Le Temps des orphelins, Laurent Sagalovitsch (par Gilles Banderier)
Le Temps des orphelins, août 2019, 220 pages, 16 €.
Ecrivain(s): Laurent Sagalovitsch Edition: Buchet-Chastel
Du discours prononcé par Churchill le 13 mai 1940, on connaît la fameuse énumération : « du sang, du labeur, des larmes et de la sueur ». Mais on ignore souvent la suite : « faire la guerre contre une tyrannie monstrueuse, qui n’a jamais eu d’égale dans le sombre catalogue des crimes humains ». Elle montre que le Premier Ministre anglais savait que, sur le continent, se déroulait une entreprise qui n’avait rien à voir avec les horreurs traditionnelles de la guerre. De manière générale, oui, les chefs d’État alliés savaient que des dizaines de milliers de Juifs disparaissaient pour ne plus reparaître nulle part en ce monde. Ils avaient entendu parler de « camps de la mort », mais cette expression demeurait abstraite. Et, au milieu d’un flot ininterrompu d’informations, le grand public en avait vaguement connaissance. Mais entendre parler du processus d’extermination est une chose ; le découvrir dans sa matérialité, son épaisseur, sa réalité, en est une autre. Ce furent les soldats soviétiques (lesquels avaient mieux qu’une idée de ce que le totalitarisme signifie) qui pénétrèrent les premiers dans les camps nazis. Leurs témoignages là-dessus sont, semble-t-il, rares.

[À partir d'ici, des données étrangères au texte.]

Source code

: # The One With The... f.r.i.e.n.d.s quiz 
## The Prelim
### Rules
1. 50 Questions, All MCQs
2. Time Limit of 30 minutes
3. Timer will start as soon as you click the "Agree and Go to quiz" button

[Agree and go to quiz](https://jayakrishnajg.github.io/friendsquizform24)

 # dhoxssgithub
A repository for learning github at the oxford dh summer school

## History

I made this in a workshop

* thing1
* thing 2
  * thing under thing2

Venus par l’Ouest, les Américains firent également leurs propres découvertes, auxquelles rien ne les avait préparés (on pense au journaliste Meyer Levin ou au photographe Eric Schwab, dont Annette Wieviorka a parlé dans 1945. La Découverte). Le personnage principal du Temps des orphelins est un soldat américain d’un type particulier, un rabbin aumônier qui accompagne les troupes depuis la Normandie jusqu’au cœur du Reich. Que peut-il bien se passer dans l’esprit d’un homme qui a voué sa vie à Dieu, lorsqu’il se retrouve au milieu d’un camp d’extermination tout juste libéré ? Nous disposons certes de photographies et de rares films, mais cela ne restitue que très imparfaitement une expérience mentale et sensorielle totale. Qu’a pu éprouver un homme de foi en entrant dans ces lieux impies ? Le thème du silence de Dieu pendant la Shoah a souvent été évoqué, mais y réfléchir dans la quiétude d’une pièce tapissée de livres n’est pas la même chose que de poser la question dans la puanteur des corps calcinés (notre rabbin sent la Shoah avant de la voir), devant des fours crématoires encore fumants et des monceaux de cadavres décharnés, dans un camp qu’il faudra des semaines pour démanteler. Une grande intelligence théologique aurait peut-être supporté le choc de ce spectacle. Mais le rav Daniel Shapiro, père depuis peu, est un rabbin de base, le guide modeste d’une petite communauté américaine et les lettres que lui envoie sa jeune épouse forment un contrepoint à la fois ridicule et bienvenu ; elles apportent de l’air à un récit étouffant, à une Divine Comédie sans purgatoire ni paradis.